There are several pitfalls with this approach. In my experience the most serious is when you have problems which are only reproducible in the release build and not in the debug build. Since there are no symbols in the release build it can be very hard to resolve the problem.

Fortunately this is easily resolved. It is relatively easy to change the project settings to generate symbolic information for the release build as well as for the debug build. An alternative approach is to abandon (or at least modify) the Debug/Release split, perhaps material for another article!

For Microsoft.NET 2003 C++ you enable symbols in release build by setting options for the compile and link stages. First set 'Debug Information Format' to 'Program Database' in the C/C++ 'General' folder. Then set the linker settings Generate Debug Info to 'Yes' in the 'Debugging' folder, and specify a .PDB filename for the program database file name. Finally you must set 'References' to 'Eliminate Unreferenced Data' and 'Enable COMDAT Folding' to 'Remove redundant COMDATs' in the 'Optimization' folder because the Microsoft linker changes its default behaviour for these two options when debugging is enabled. (Settings exist in other versions of the Microsoft C++ compiler, and also for VB.NET and C#. See [ Robbins ] for more details.)

I also recommend removing other one optimisation setting, that of stack frame optimisation, to greatly improve the likelihood of being able to get a reliable stack trace in a release build. If performance is very important in your application, measure the effect of this optimisation to see whether it makes a sufficient difference to be worth retaining. With these settings applied to a release build the compiler generates a PDB file for each built EXE or DLL, in a similar manner to the default behaviour for a debug build. The PDB file, also known as the symbol file, is referred to in the header records in the EXE/DLL but none of the symbols are loaded by default, so there is no impact on performance simply having a PDB file.

The Symbol Engine

Microsoft do not document the format of the PDB file and it often seems to change from release to release. However they do provide an API for accessing most of the information held in the PDB file and the key to this is a file DbgHelp.dll . This library contains functions to unpack symbol information for addresses, local variables, etc. A version of this DLL is present in Windows 2000, XP and 2003 but Microsoft make regular updates available via its website as 'Debugging tools for Windows' [ DbgHelp ]. Note that if you want to write code using the API you need to install the SDK (by using the 'Custom' installation).

However it is hard to update DbgHelp.dll in place in a running system (and attempts to do so can render some other Windows tools inoperable) so it is recommended that you either:

ensure the correct version of the DLL is placed with the EXE which is going to use it , or
load the DLL explicitly from a configured location.

Personally, I find both these solutions cause unnecessary complications so I simply copy the DLL to DbgCopy.dll and generate a corresponding Dbgcopy.lib file from this DLL, which is included at link time.

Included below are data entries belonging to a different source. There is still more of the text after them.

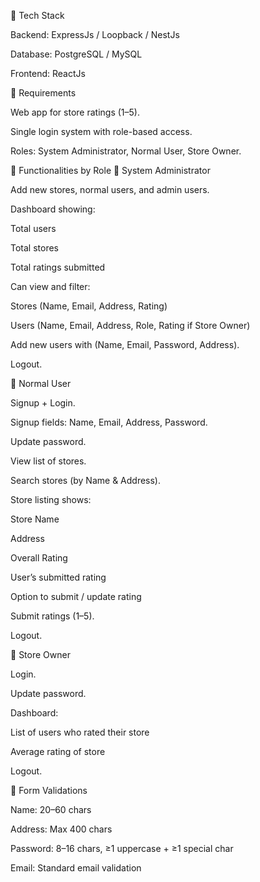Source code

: 📌 Tech Stack

Backend: ExpressJs / Loopback / NestJs

Database: PostgreSQL / MySQL

Frontend: ReactJs

📌 Requirements

Web app for store ratings (1–5).

Single login system with role-based access.

Roles: System Administrator, Normal User, Store Owner.

📌 Functionalities by Role
🔹 System Administrator

Add new stores, normal users, and admin users.

Dashboard showing:

Total users

Total stores

Total ratings submitted

Can view and filter:

Stores (Name, Email, Address, Rating)

Users (Name, Email, Address, Role, Rating if Store Owner)

Add new users with (Name, Email, Password, Address).

Logout.

🔹 Normal User

Signup + Login.

Signup fields: Name, Email, Address, Password.

Update password.

View list of stores.

Search stores (by Name & Address).

Store listing shows:

Store Name

Address

Overall Rating

User’s submitted rating

Option to submit / update rating

Submit ratings (1–5).

Logout.

🔹 Store Owner

Login.

Update password.

Dashboard:

List of users who rated their store

Average rating of store

Logout.

📌 Form Validations

Name: 20–60 chars

Address: Max 400 chars

Password: 8–16 chars, ≥1 uppercase + ≥1 special char

Email: Standard email validation
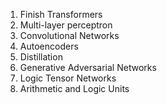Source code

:1) Finish Transformers
2) Multi-layer perceptron
3)  Convolutional Networks
5)  Autoencoders
6) Distillation
7) Generative Adversarial Networks
8) Logic Tensor Networks
9) Arithmetic and Logic Units


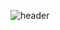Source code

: ![header](https://capsule-render.vercel.app/api?type=waving&text=Ed%20Sheeran&desc=Bad%20habits&fontSize=50&fontAlignY=75)
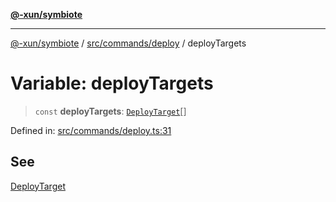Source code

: [**@-xun/symbiote**](../../../../README.md)

***

[@-xun/symbiote](../../../../README.md) / [src/commands/deploy](../README.md) / deployTargets

# Variable: deployTargets

> `const` **deployTargets**: [`DeployTarget`](../enumerations/DeployTarget.md)[]

Defined in: [src/commands/deploy.ts:31](https://github.com/Xunnamius/symbiote/blob/50bd26ba580f69a990fc1f7bdf0f09da69c3cfeb/src/commands/deploy.ts#L31)

## See

[DeployTarget](../enumerations/DeployTarget.md)
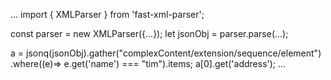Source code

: 
   ...
   import { XMLParser } from 'fast-xml-parser';

   const parser = new XMLParser({...});
   let jsonObj = parser.parse(...);

   a = jsonq(jsonObj).gather("complexContent/extension/sequence/element")
                     .where((e)=> e.get('name') === "tim").items;
   a[0].get('address');
   ...


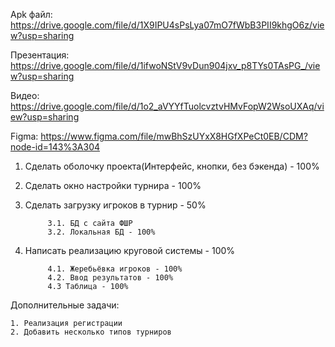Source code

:Apk файл: https://drive.google.com/file/d/1X9IPU4sPsLya07mO7fWbB3PII9khgO6z/view?usp=sharing

Презентация: https://drive.google.com/file/d/1ifwoNStV9vDun904jxv_p8TYs0TAsPG_/view?usp=sharing

Видео: https://drive.google.com/file/d/1o2_aVYYfTuolcvztvHMvFopW2WsoUXAq/view?usp=sharing

Figma: https://www.figma.com/file/mwBhSzUYxX8HGfXPeCt0EB/CDM?node-id=143%3A304


1. Сделать оболочку проекта(Интерфейс, кнопки, без бэкенда) - 100%
2. Сделать окно настройки турнира - 100%
3. Сделать загрузку игроков в турнир - 50%
            
            3.1. БД с сайта ФШР
            3.2. Локальная БД - 100%
4. Написать реализацию круговой системы - 100%

            4.1. Жеребьёвка игроков - 100%
            4.2. Ввод результатов - 100%
            4.3 Таблица - 100%
   
Дополнительные задачи:
            
    1. Реализация регистрации
    2. Добавить несколько типов турниров
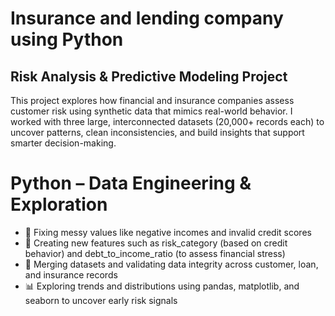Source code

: # Insurance and lending company using Python

## Risk Analysis & Predictive Modeling Project
This project explores how financial and insurance companies assess customer risk using synthetic data that mimics real-world behavior. I worked with three large, interconnected datasets (20,000+ records each) to uncover patterns, clean inconsistencies, and build insights that support smarter decision-making.
# Python – Data Engineering & Exploration

- 🧹 Fixing messy values like negative incomes and invalid credit scores
- 🧠 Creating new features such as risk_category (based on credit behavior) and debt_to_income_ratio (to assess financial stress)
- 🔗 Merging datasets and validating data integrity across customer, loan, and insurance records
- 📊 Exploring trends and distributions using pandas, matplotlib, and seaborn to uncover early risk signals
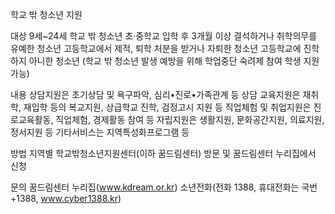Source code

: 학교 밖 청소년 지원

대상
 9세~24세 학교 밖 청소년
   초·중학교 입학 후 3개월 이상 결석하거나 취학의무를 유예한 청소년
   고등학교에서 제적, 퇴학 처분을 받거나 자퇴한 청소년
   고등학교에 진학하지 아니한 청소년 (학교 밖 청소년 발생 예방을 위해 학업중단 숙려제 참여 학생 지원 가능)

내용
 상담지원은 초기상담 및 욕구파악, 심리•진로•가족관계 등 상담
 교육지원은 재취학, 재입학 등의 복교지원, 상급학교 진학, 검정고시 지원 등
 직업체험 및 취업지원은 진로교육활동, 직업체험, 경제활동 참여 등
 자립지원은 생활지원, 문화공간지원, 의료지원, 정서지원 등
 기타서비스는 지역특성화프로그램 등

방법
 지역별 학교밖청소년지원센터(이하 꿈드림센터) 방문 및 꿈드림센터 누리집에서 신청

문의
 꿈드림센터 누리집(www.kdream.or.kr)
소년전화(전화 1388, 휴대전화는 국번+1388, www.cyber1388.kr)
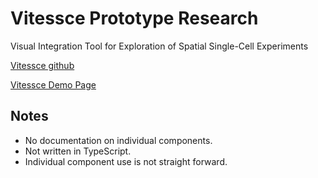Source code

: # Vitessce Prototype Research
Visual Integration Tool for Exploration of Spatial Single-Cell Experiments

[Vitessce github](https://github.com/hubmapconsortium/vitessce)

[Vitessce Demo Page](http://vitessce.io/)

## Notes
* No documentation on individual components.
* Not written in TypeScript.
* Individual component use is not straight forward.
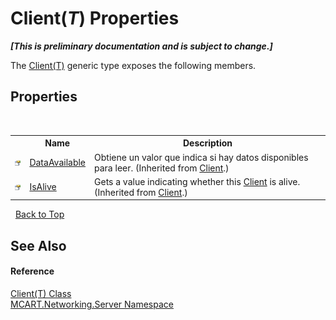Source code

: # Client(*T*) Properties
 _**\[This is preliminary documentation and is subject to change.\]**_

The <a href="5b0599aa-801f-59c2-be84-ec3a1a654d8a">Client(T)</a> generic type exposes the following members.


## Properties
&nbsp;<table><tr><th></th><th>Name</th><th>Description</th></tr><tr><td>![Public property](media/pubproperty.gif "Public property")</td><td><a href="aac75495-bca1-5b1f-ac19-90cf09aaa22e">DataAvailable</a></td><td>
Obtiene un valor que indica si hay datos disponibles para leer.
 (Inherited from <a href="192fdf1f-b8af-3ec9-0055-92ff0e690de3">Client</a>.)</td></tr><tr><td>![Public property](media/pubproperty.gif "Public property")</td><td><a href="f5cd32bc-4713-3b91-1459-49498cfeb280">IsAlive</a></td><td>
Gets a value indicating whether this <a href="192fdf1f-b8af-3ec9-0055-92ff0e690de3">Client</a> is alive.
 (Inherited from <a href="192fdf1f-b8af-3ec9-0055-92ff0e690de3">Client</a>.)</td></tr></table>&nbsp;
<a href="#client(*t*)-properties">Back to Top</a>

## See Also


#### Reference
<a href="5b0599aa-801f-59c2-be84-ec3a1a654d8a">Client(T) Class</a><br /><a href="720af18e-2a17-584a-1ca8-e0e39906cbff">MCART.Networking.Server Namespace</a><br />
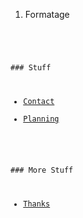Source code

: 1.  Formatage

<code>

<div class="row">
<div class="col-md-6">
### Stuff

-   [Contact](Contact "wikilink")
-   [Planning](Planning "wikilink")

</div>
<div class="col-md-6">
### More Stuff

-   [Thanks](Thanks "wikilink")

</div>
</div>
</code>
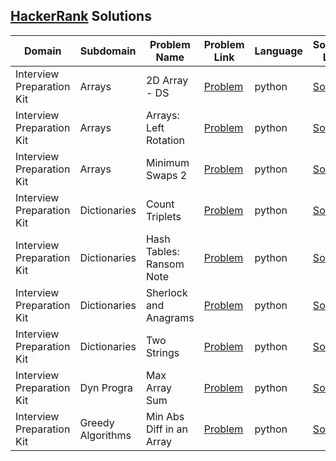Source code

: ## [HackerRank](https://www.hackerrank.com/) Solutions

|Domain|Subdomain|Problem Name|Problem Link|Language|Solution Link|
---|---|---|---|---|---
|Interview Preparation Kit|Arrays|2D Array - DS|[Problem](https://www.hackerrank.com/challenges/2d-array/problem)|python|[Solution](Interview-Preparation-Kit/Arrays/hour_glass_sum.py)|
|Interview Preparation Kit|Arrays|Arrays: Left Rotation|[Problem](https://www.hackerrank.com/challenges/ctci-array-left-rotation/problem)|python|[Solution](Interview-Preparation-Kit/Arrays/rot_left.py)|
|Interview Preparation Kit|Arrays|Minimum Swaps 2|[Problem](https://www.hackerrank.com/challenges/minimum-swaps-2/problem)|python|[Solution](Interview-Preparation-Kit/Arrays/minimum_swaps.py)|
|Interview Preparation Kit|Dictionaries|Count Triplets|[Problem](https://www.hackerrank.com/challenges/count-triplets-1/problem)|python|[Solution](Interview-Preparation-Kit/dictionaries/count_triplets.py)|
|Interview Preparation Kit|Dictionaries|Hash Tables: Ransom Note|[Problem](https://www.hackerrank.com/challenges/ctci-ransom-note/problem)|python|[Solution](Interview-Preparation-Kit/dictionaries/ransom_note.py)|
|Interview Preparation Kit|Dictionaries|Sherlock and Anagrams|[Problem](https://www.hackerrank.com/challenges/sherlock-and-anagrams/problem)|python|[Solution](Interview-Preparation-Kit/dictionaries/sherlock_anagrams.py)|
|Interview Preparation Kit|Dictionaries|Two Strings|[Problem](https://www.hackerrank.com/challenges/two-strings/problem)|python|[Solution](Interview-Preparation-Kit/dictionaries/two_strings.py)|
|Interview Preparation Kit|Dyn Progra|Max Array Sum|[Problem](https://www.hackerrank.com/challenges/max-array-sum/problem)|python|[Solution](Interview-Preparation-Kit/Dynamic-Programming/max_array_sum.py)|
|Interview Preparation Kit|Greedy Algorithms|Min Abs Diff in an Array|[Problem](https://www.hackerrank.com/challenges/minimum-absolute-difference-in-an-array/problem)|python|[Solution](Interview-Preparation-Kit/Dynamic-Programming/minimum_absolute_difference.py)|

The makefile included in the source code for this article has a target dbgCopy which builds this pair of files.

The debug help API usually expects to find the PDB file for a binary EXE/DLL by looking for the file in its original location, or along the path. However the Debugging Tools for Windows package also contains a DLL that can connect to a so-called 'Symbol Server' to get the PDB file. Microsoft provide a publicly accessible symbol server containing all the symbols for the retail versions of their operating system, which lets you get symbolic names (and improved stack walking) for addresses in their DLLs. This is invaluable when you get problems inside a system DLL; usually, but not always, caused by providing it with bad data!

This DLL, SYMSRV.DLL , is activated by setting the environment variable _ NT_SYMBOL_PATH to tell DbgHelp to use the symbol server. Note that this only works correctly if the DbgHelp.DLL and SymSrv.DLL are both loaded from the same location and are from the same version of 'Debugging Tools'.

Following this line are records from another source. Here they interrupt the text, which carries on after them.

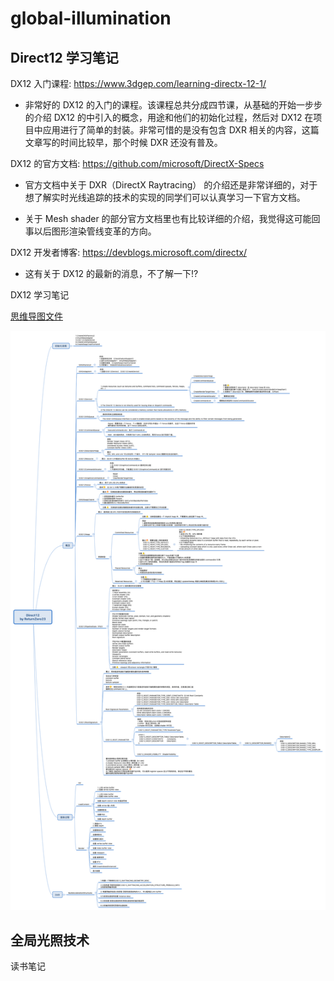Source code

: # global-illumination

## Direct12 学习笔记

DX12 入门课程: https://www.3dgep.com/learning-directx-12-1/

- 非常好的 DX12 的入门的课程。该课程总共分成四节课，从基础的开始一步步的介绍 DX12 的中引入的概念，用途和他们的初始化过程，然后对 DX12 在项目中应用进行了简单的封装。非常可惜的是没有包含 DXR 相关的内容，这篇文章写的时间比较早，那个时候 DXR 还没有普及。

DX12 的官方文档: https://github.com/microsoft/DirectX-Specs

- 官方文档中关于 DXR（DirectX Raytracing） 的介绍还是非常详细的，对于想了解实时光线追踪的技术的实现的同学们可以认真学习一下官方文档。

- 关于 Mesh shader 的部分官方文档里也有比较详细的介绍，我觉得这可能回事以后图形渲染管线变革的方向。

DX12 开发者博客: https://devblogs.microsoft.com/directx/

- 这有关于 DX12 的最新的消息，不了解一下!?


DX12 学习笔记

[思维导图文件](https://github.com/ReturnZero23/global-illumination/blob/master/DirectX12/Direct12.xmind)

![思维导图](/pic/Direct12%20by%20ReturnZero23.png)



## 全局光照技术

读书笔记
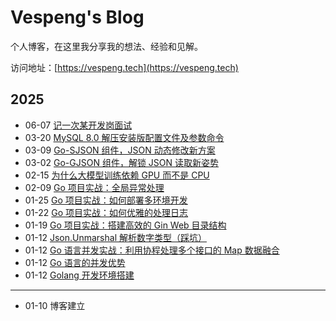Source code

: # Vespeng's Blog

个人博客，在这里我分享我的想法、经验和见解。

访问地址：[https://vespeng.tech](https://vespeng.tech)

## 2025

- 06-07 [记一次某开发岗面试](https://vespeng.tech/posts/interview_experience_dev_job/)
- 03-20 [MySQL 8.0 解压安装版配置文件及参数命令](https://vespeng.tech/posts/mysql_config_and_command/)
- 03-09 [Go-SJSON 组件，JSON 动态修改新方案](https://vespeng.tech/posts/go_sjson_component/)
- 03-02 [Go-GJSON 组件，解锁 JSON 读取新姿势](https://vespeng.tech/posts/go_gjson_component/)
- 02-15 [为什么大模型训练依赖 GPU 而不是 CPU](https://vespeng.tech/posts/why_does_ai_training_rely_on_gpus_instead_of_cpus/)
- 02-09 [Go 项目实战：全局异常处理](https://vespeng.tech/posts/go_practical_global_exception_handling/)
- 01-25 [Go 项目实战：如何部署多环境开发](https://vespeng.tech/posts/go_practical_multi_environment_development/)
- 01-22 [Go 项目实战：如何优雅的处理日志](https://vespeng.tech/posts/go_practical_processing_log/)
- 01-19 [Go 项目实战：搭建高效的 Gin Web 目录结构](https://vespeng.tech/posts/go_practical_gin_directory_structure/)
- 01-12 [Json.Unmarshal 解析数字类型（踩坑）](https://vespeng.tech/posts/json_unmarshall_parsing_numeric_types/)
- 01-12 [Go 语言并发实战：利用协程处理多个接口的 Map 数据融合](https://vespeng.tech/posts/collaborative_processing_of_multiple_interfaces/)
- 01-12 [Go 语言的并发优势](https://vespeng.tech/posts/the_concurrency_advantage_of_go/)
- 01-12 [Golang 开发环境搭建](https://vespeng.tech/posts/golang_development_environment/)

---

- 01-10 博客建立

The environment variable can be set from the command line for the current windowed command prompt, or more typically set via the control panel for the current user or even for the current machine. An example setting to load symbols from the Microsoft site is using a local cache in C:\Symbols is:

set _NT_SYMBOL_PATH=SRV*C:\Symbols*
http://msdl.microsoft.com/download/symbols

There are a couple of problems with this simple approach. Firstly, the Microsoft site may not be available (for example, a company firewall may not grant access to the location specified) so the symbols for system DLLs are inaccessible to the symbol engine. Secondly, the symbol engine tries to access the Microsoft site for every EXE or DLL that it loads for which it cannot find local symbols. This can take quite a long time if have many DLLs that do not have any debugging information.

As an alternative you can set up the path as above and use the Symchk program to load symbols for a number of common DLLS (for example KERNEL32 , MSVCRT , NTDLL ), and then remove the http://... portion of the environment variable to just access the local cache.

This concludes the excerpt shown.